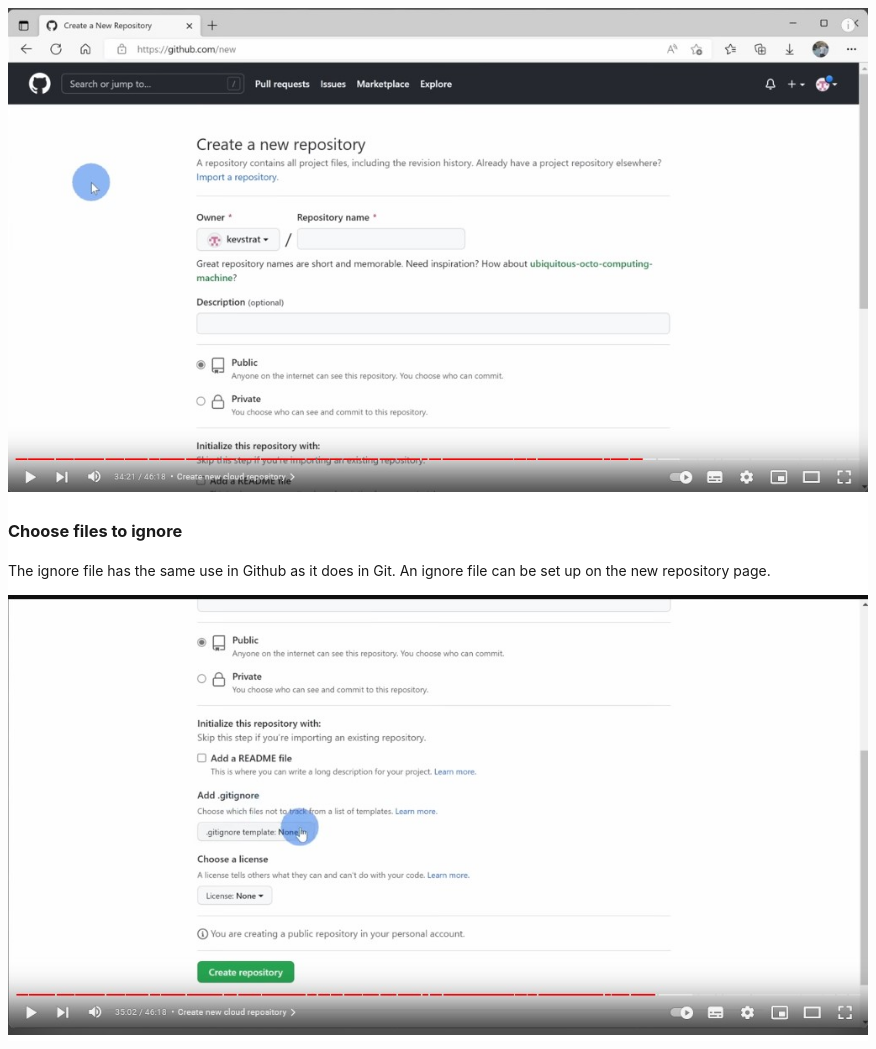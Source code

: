 ![](./images/github_new_repo_2.jpg)

### Choose files to ignore

The ignore file has the same use in Github as it does in Git. An ignore file can be set up on the new repository page.

![](./images/gh_ignore.jpg)

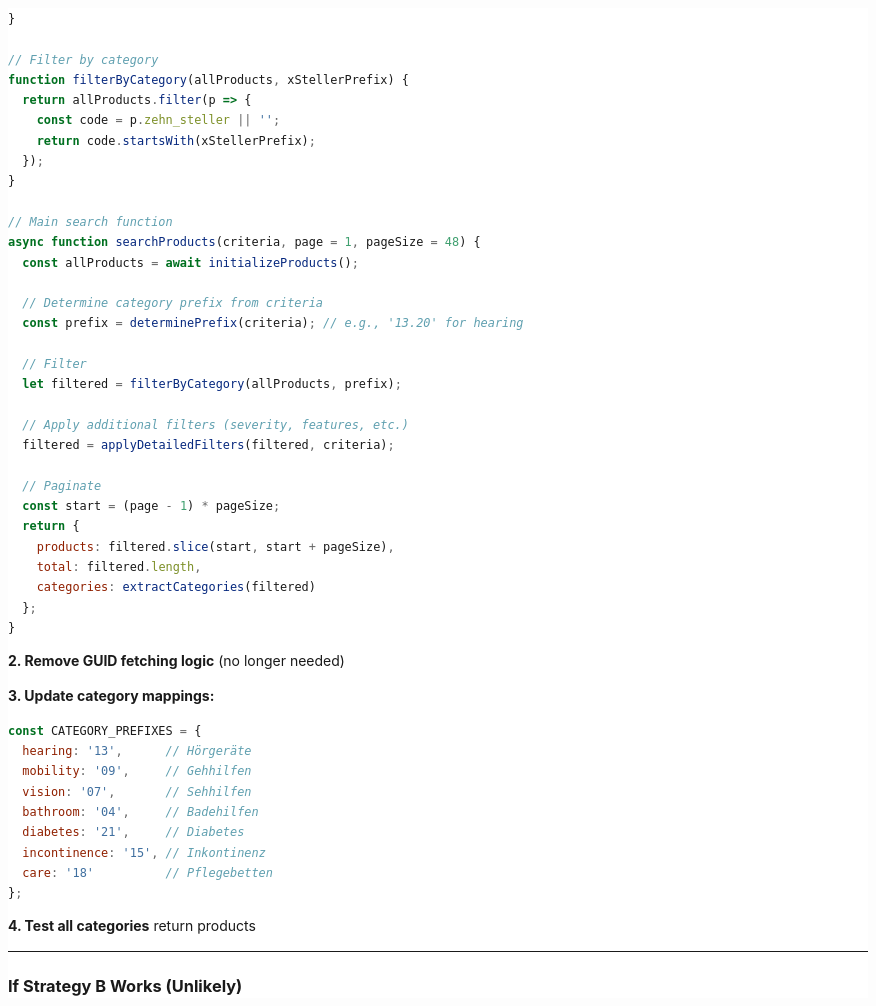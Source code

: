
 ```javascript
}

// Filter by category
function filterByCategory(allProducts, xStellerPrefix) {
  return allProducts.filter(p => {
    const code = p.zehn_steller || '';
    return code.startsWith(xStellerPrefix);
  });
}

// Main search function
async function searchProducts(criteria, page = 1, pageSize = 48) {
  const allProducts = await initializeProducts();
  
  // Determine category prefix from criteria
  const prefix = determinePrefix(criteria); // e.g., '13.20' for hearing
  
  // Filter
  let filtered = filterByCategory(allProducts, prefix);
  
  // Apply additional filters (severity, features, etc.)
  filtered = applyDetailedFilters(filtered, criteria);
  
  // Paginate
  const start = (page - 1) * pageSize;
  return {
    products: filtered.slice(start, start + pageSize),
    total: filtered.length,
    categories: extractCategories(filtered)
  };
}
```

**2. Remove GUID fetching logic** (no longer needed)

**3. Update category mappings:**
```javascript
const CATEGORY_PREFIXES = {
  hearing: '13',      // Hörgeräte
  mobility: '09',     // Gehhilfen
  vision: '07',       // Sehhilfen
  bathroom: '04',     // Badehilfen
  diabetes: '21',     // Diabetes
  incontinence: '15', // Inkontinenz
  care: '18'          // Pflegebetten
};
```

**4. Test all categories** return products

---

### If Strategy B Works (Unlikely)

■ Exercise
Identify the lines of the data that contain the word "criteria". Copy each of them.

■ Exercise solution
async function searchProducts(criteria, page = 1, pageSize = 48) {
  // Determine category prefix from criteria
  const prefix = determinePrefix(criteria); // e.g., '13.20' for hearing
  filtered = applyDetailedFilters(filtered, criteria);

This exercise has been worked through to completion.